Relational Urban Modeling
This course will meet for the first time on Tuesday, September 1st from 9 am – 12 pm in room 505.
This course will meet regularly (in person or on skype) starting on September 9th. Eduardo Rico and Enriqueta Llabres Valls will be in residence to teach on September 1, 9, 16, 23, October 7, 21, and November 4, 18. In addition, class will be held via Skype on September 30, October 14, 28, November 11, and December 2.

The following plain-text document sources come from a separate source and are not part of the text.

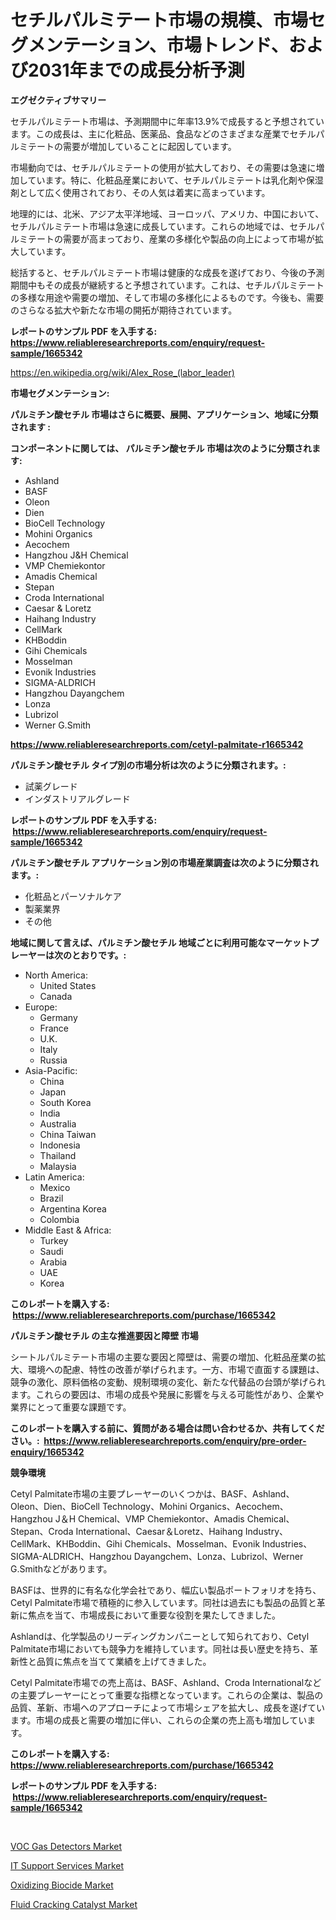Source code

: <p><h1>セチルパルミテート市場の規模、市場セグメンテーション、市場トレンド、および2031年までの成長分析予測</h1></p><p><strong>エグゼクティブサマリー</strong></p>
<p><p>セチルパルミテート市場は、予測期間中に年率13.9%で成長すると予想されています。この成長は、主に化粧品、医薬品、食品などのさまざまな産業でセチルパルミテートの需要が増加していることに起因しています。</p><p>市場動向では、セチルパルミテートの使用が拡大しており、その需要は急速に増加しています。特に、化粧品産業において、セチルパルミテートは乳化剤や保湿剤として広く使用されており、その人気は着実に高まっています。</p><p>地理的には、北米、アジア太平洋地域、ヨーロッパ、アメリカ、中国において、セチルパルミテート市場は急速に成長しています。これらの地域では、セチルパルミテートの需要が高まっており、産業の多様化や製品の向上によって市場が拡大しています。</p><p>総括すると、セチルパルミテート市場は健康的な成長を遂げており、今後の予測期間中もその成長が継続すると予想されています。これは、セチルパルミテートの多様な用途や需要の増加、そして市場の多様化によるものです。今後も、需要のさらなる拡大や新たな市場の開拓が期待されています。</p></p>
<p><strong>レポートのサンプル PDF を入手する: <a href="https://www.reliableresearchreports.com/enquiry/request-sample/1665342">https://www.reliableresearchreports.com/enquiry/request-sample/1665342</a></strong></p>
<p><a href="https://en.wikipedia.org/wiki/Alex_Rose_(labor_leader)">https://en.wikipedia.org/wiki/Alex_Rose_(labor_leader)</a></p>
<p><strong>市場セグメンテーション:</strong></p>
<p><strong> パルミチン酸セチル 市場はさらに概要、展開、アプリケーション、地域に分類されます :</strong></p>
<p><strong>コンポーネントに関しては、 パルミチン酸セチル 市場は次のように分類されます: &nbsp;</strong></p>
<p><ul><li>Ashland</li><li>BASF</li><li>Oleon</li><li>Dien</li><li>BioCell Technology</li><li>Mohini Organics</li><li>Aecochem</li><li>Hangzhou J&H Chemical</li><li>VMP Chemiekontor</li><li>Amadis Chemical</li><li>Stepan</li><li>Croda International</li><li>Caesar & Loretz</li><li>Haihang Industry</li><li>CellMark</li><li>KHBoddin</li><li>Gihi Chemicals</li><li>Mosselman</li><li>Evonik Industries</li><li>SIGMA-ALDRICH</li><li>Hangzhou Dayangchem</li><li>Lonza</li><li>Lubrizol</li><li>Werner G.Smith</li></ul></p>
<p><strong><a href="https://www.reliableresearchreports.com/cetyl-palmitate-r1665342">https://www.reliableresearchreports.com/cetyl-palmitate-r1665342</a></strong></p>
<p><strong> パルミチン酸セチル タイプ別の市場分析は次のように分類されます。:</strong></p>
<p><ul><li>試薬グレード</li><li>インダストリアルグレード</li></ul></p>
<p><strong>レポートのサンプル PDF を入手する: &nbsp;<a href="https://www.reliableresearchreports.com/enquiry/request-sample/1665342">https://www.reliableresearchreports.com/enquiry/request-sample/1665342</a></strong></p>
<p><strong> パルミチン酸セチル アプリケーション別の市場産業調査は次のように分類されます。:</strong></p>
<p><ul><li>化粧品とパーソナルケア</li><li>製薬業界</li><li>その他</li></ul></p>
<p><strong>地域に関して言えば、パルミチン酸セチル 地域ごとに利用可能なマーケットプレーヤーは次のとおりです。:</strong></p>
<p><ul>
    <li>
        North America:
        <ul>
            <li>United States</li>
            <li>Canada</li>
        </ul>
    </li>
    <li>
        Europe:
        <ul>
            <li>Germany</li>
            <li>France</li>
            <li>U.K.</li>
            <li>Italy</li>
            <li>Russia</li>
        </ul>
    </li>
    <li>
        Asia-Pacific:
        <ul>
            <li>China</li>
            <li>Japan</li>
            <li>South Korea</li>
            <li>India</li>
            <li>Australia</li>
            <li>China Taiwan</li>
            <li>Indonesia</li>
            <li>Thailand</li>
            <li>Malaysia</li>
        </ul>
    </li>
    <li>
        Latin America:
        <ul>
            <li>Mexico</li>
            <li>Brazil</li>
            <li>Argentina Korea</li>
            <li>Colombia</li>
        </ul>
    </li>
    <li>
        Middle East & Africa:
        <ul>
            <li>Turkey</li>
            <li>Saudi</li>
            <li>Arabia</li>
            <li>UAE</li>
            <li>Korea</li>
        </ul>
    </li>
    </ul></p>
<p><strong>このレポートを購入する: &nbsp;<a href="https://www.reliableresearchreports.com/purchase/1665342">https://www.reliableresearchreports.com/purchase/1665342</a></strong></p>
<p><strong>パルミチン酸セチル の主な推進要因と障壁 市場</strong></p>
<p><p>シートルパルミテート市場の主要な要因と障壁は、需要の増加、化粧品産業の拡大、環境への配慮、特性の改善が挙げられます。一方、市場で直面する課題は、競争の激化、原料価格の変動、規制環境の変化、新たな代替品の台頭が挙げられます。これらの要因は、市場の成長や発展に影響を与える可能性があり、企業や業界にとって重要な課題です。</p></p>
<p><strong>このレポートを購入する前に、質問がある場合は問い合わせるか、共有してください。:&nbsp; <a href="https://www.reliableresearchreports.com/enquiry/pre-order-enquiry/1665342">https://www.reliableresearchreports.com/enquiry/pre-order-enquiry/1665342</a></strong></p>
<p><strong>競争環境</strong></p>
<p><p>Cetyl Palmitate市場の主要プレーヤーのいくつかは、BASF、Ashland、Oleon、Dien、BioCell Technology、Mohini Organics、Aecochem、Hangzhou J＆H Chemical、VMP Chemiekontor、Amadis Chemical、Stepan、Croda International、Caesar＆Loretz、Haihang Industry、CellMark、KHBoddin、Gihi Chemicals、Mosselman、Evonik Industries、SIGMA-ALDRICH、Hangzhou Dayangchem、Lonza、Lubrizol、Werner G.Smithなどがあります。</p><p>BASFは、世界的に有名な化学会社であり、幅広い製品ポートフォリオを持ち、Cetyl Palmitate市場で積極的に参入しています。同社は過去にも製品の品質と革新に焦点を当て、市場成長において重要な役割を果たしてきました。</p><p>Ashlandは、化学製品のリーディングカンパニーとして知られており、Cetyl Palmitate市場においても競争力を維持しています。同社は長い歴史を持ち、革新性と品質に焦点を当てて業績を上げてきました。</p><p>Cetyl Palmitate市場での売上高は、BASF、Ashland、Croda Internationalなどの主要プレーヤーにとって重要な指標となっています。これらの企業は、製品の品質、革新、市場へのアプローチによって市場シェアを拡大し、成長を遂げています。市場の成長と需要の増加に伴い、これらの企業の売上高も増加しています。</p></p>
<p><strong>このレポートを購入する: &nbsp; <a href="https://www.reliableresearchreports.com/purchase/1665342">https://www.reliableresearchreports.com/purchase/1665342</a></strong></p>
<p><strong>レポートのサンプル PDF を入手する: &nbsp;<a href="https://www.reliableresearchreports.com/enquiry/request-sample/1665342">https://www.reliableresearchreports.com/enquiry/request-sample/1665342</a></strong><strong></strong></p>
<p>&nbsp;</p>
<p><p><a href="https://www.linkedin.com/pulse/voc-gas-detectors-market-trends-detailed-study-its-segmentation-khize">VOC Gas Detectors Market</a></p><p><a href="https://issuu.com/reportprime-2/docs/it-support-services-market-size-2030.pptx">IT Support Services Market</a></p><p><a href="https://github.com/faisalayoob601/Market-Research-Report-List-1/blob/main/oxidizing-biocide-market.md">Oxidizing Biocide Market</a></p><p><a href="https://github.com/HallieBird1/Market-Research-Report-List-1/blob/main/fluid-cracking-catalyst-market.md">Fluid Cracking Catalyst Market</a></p></p>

Digital Tools are changing the way urban form is designed, taught, practiced and regulated. Design instruments, participatory mechanisms and urban policies are converging towards new forms of urban models that act as mediator between the designer and the different actors involved in the design process; this form of openness and multiplicity have the capacity of unveiling the political tensions behind urban design decisions. Designers more and more need to put in question the tools they use customizing their own toolkit, moving from establishing urban parameters to the construction of spatial values to capturing tacit forms of material engagement and human interaction.
Framed on this context the course will engage with how digitally responsive urban models can help to understand the interrelationship between urban form, environmental dynamics and urban policy. We call these systems Relational Urban Models (RUM’s); customized design toolkits of urban parametric models, databases, infographics and interactive platforms allowing real time interplay with urban form.
Students will use basic interface templates scripted in processing which will be brought at the inset of the course. Physical and Digital Simulations of dynamic landscapes will be linked to the interface altogether with means of interpreting this data as the basis of urban morphologies. Mathematical models in Excel of ecologic, economic and policy systems are scripted and represented alongside the physical systems in order to develop ideas about forms of control and definition of urban form using Rhino, Grasshopper and Python.
The course will be structured around fortnightly seminars and weekly lab exercises. During lab sessions the students will learn how to use and customize processing templates that coordinate simulation of physical processes and mathematical systems linked to rhino environment. Seminars will address the history and theory underpinning this form of work, linking it to a wider discourse on cybernetics and governance and revising how relevant regulations in the history of urban and environmental studies can be re-instrumentalize by the use RUMs.